3. Knowledge of a new treatment alone does not result in immediate and unquestioning uptake of it. Many factors are weighed up. Many influences are involved.
For example, a parent being faced with the possibility of gene replacement therapy will weigh up the pros and cons very carefully. What will the child’s quality of life like be in the short term? In the long-term? Will they be infertile? Will they live longer? Will they live better but for less time? Is it morally right for the child themselves to decide? If so, when?
Not easy decisions to make and ones that require pacing, support, balanced and detailed information on the pros and cons, as well as multiple viewpoints.
Of course, the cost of breakthrough treatments may make access to them prohibitive in certain markets. Even in systems such as the UK where treatment is ‘free’, getting approval for extremely costly medication means jumping through many, many hoops. This requires a lot of effort from healthcare professionals and the patient/parent. I spoke to the father of a boy with Duchenne muscular dystrophy some years back as he explained the process by which he managed to access a treatment for his son. It was tortuous and needed repeating every 6 months. It is usual for one parent to give up work to champion their child’s cause and fight for much-needed treatment. It is a full-time job. But what of patients who don’t have that special advocate – and can’t advocate for themselves because they are too ill or young?
4. As in any therapy area, some patients/caregivers will be more proactive than others, although typically in rare diseases more are ‘expert’ than the average. They often need to become assertive to get listened to and diagnosed. However, not all will push for better/the best. Not all will be connected in to support groups who can inform and influence them. In one rare disease, we saw parents on a trial were posting, on a Facebook group, video evidence of the drug’s efficacy (films of their child’s walking and writing) and other parents were using this to give them confidence to demand that their own neurologist prescribe the drug too. This is an example of how important an online forum can be in providing a platform for the more proactive parents to influence the less proactive.

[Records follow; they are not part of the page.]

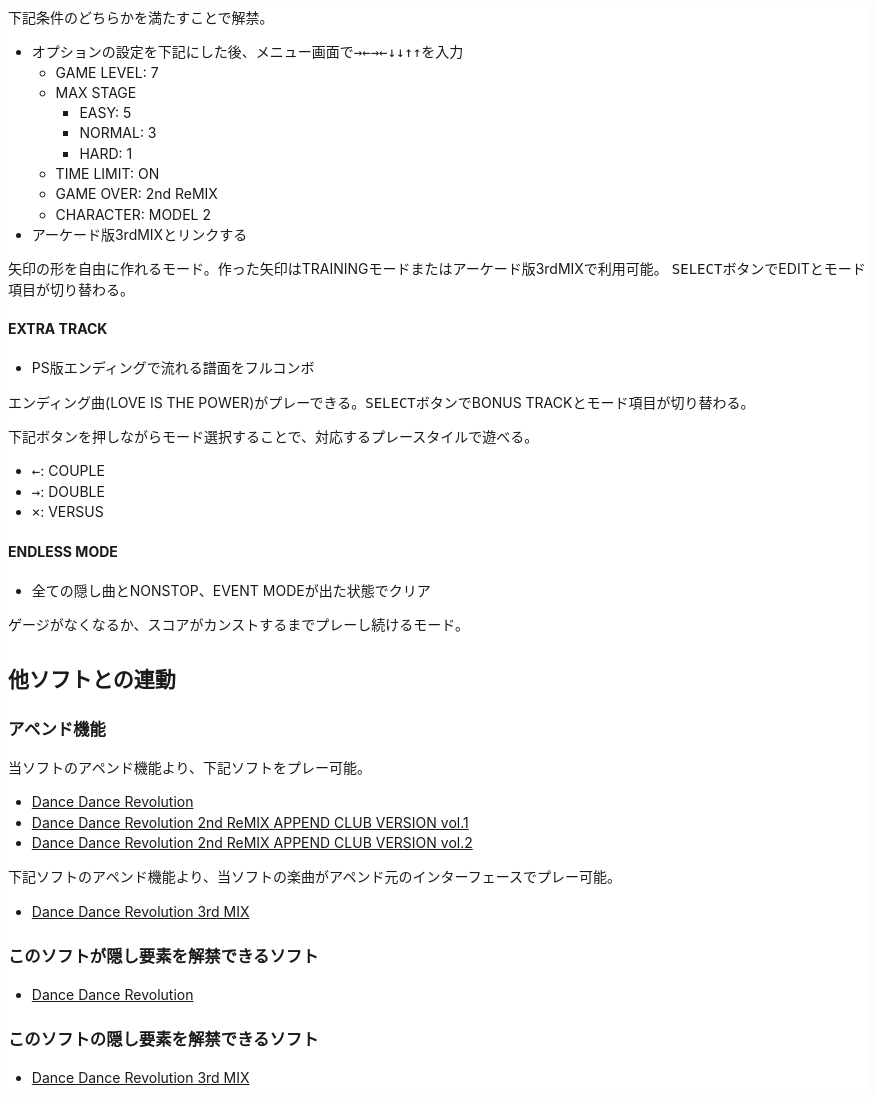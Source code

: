 下記条件のどちらかを満たすことで解禁。

- オプションの設定を下記にした後、メニュー画面で<kbd>→←→←↓↓↑↑</kbd>を入力
  - GAME LEVEL: 7
  - MAX STAGE
    - EASY: 5
    - NORMAL: 3
    - HARD: 1
  - TIME LIMIT: ON
  - GAME OVER: 2nd ReMIX
  - CHARACTER: MODEL 2
- アーケード版3rdMIXとリンクする

矢印の形を自由に作れるモード。作った矢印はTRAININGモードまたはアーケード版3rdMIXで利用可能。
<kbd>SELECT</kbd>ボタンでEDITとモード項目が切り替わる。

#### EXTRA TRACK

- PS版エンディングで流れる譜面をフルコンボ

エンディング曲(LOVE IS THE POWER)がプレーできる。<kbd>SELECT</kbd>ボタンでBONUS TRACKとモード項目が切り替わる。

下記ボタンを押しながらモード選択することで、対応するプレースタイルで遊べる。

- <kbd>←</kbd>: COUPLE
- <kbd>→</kbd>: DOUBLE
- <kbd>×</kbd>: VERSUS

#### ENDLESS MODE

- 全ての隠し曲とNONSTOP、EVENT MODEが出た状態でクリア

ゲージがなくなるか、スコアがカンストするまでプレーし続けるモード。

## 他ソフトとの連動

### アペンド機能

当ソフトのアペンド機能より、下記ソフトをプレー可能。

- [Dance Dance Revolution](/series/1st-jp)
- [Dance Dance Revolution 2nd ReMIX APPEND CLUB VERSION vol.1](/series/club-1)
- [Dance Dance Revolution 2nd ReMIX APPEND CLUB VERSION vol.2](/series/club-2)

下記ソフトのアペンド機能より、当ソフトの楽曲がアペンド元のインターフェースでプレー可能。

- [Dance Dance Revolution 3rd MIX](/series/3rd)

### このソフトが隠し要素を解禁できるソフト

- [Dance Dance Revolution](/series/1st-jp)

### このソフトの隠し要素を解禁できるソフト

- [Dance Dance Revolution 3rd MIX](/series/3rd)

5. Understanding how willing patients will be to take up the offer of a new treatment is vital for any pharma company planning a launch. Even within a very small population, we see patients and caregivers do not act in the same way or at the same speed to the arrival of a treatment. It is crucial to understand how the target for the treatment will sub-divide, profile those sub-groups and then understand what each needs to activate them to be open to the new treatment. Some who will be more knowledgeable, confident and activated will be self-motivated to seek out information and to raise the new drug in discussion with their physician. Others will be passive and assume that their physician will tell them all they need to know.
By profiling these patient types clinically, emotionally and psychologically, and then applying behavioral science it is possible to tease out what will activate each type or hold them back from demanding better treatment.
Without activating the different types of patients/caregivers that make up the DMT candidates, there is a risk that they will miss out on the opportunity to have a better life and the disease system will remain stagnant. What we have learnt through listening to rare patient and caregiver voices is that new treatment brings hope and optimism where there has been none: nevertheless, there will be many hurdles to overcome.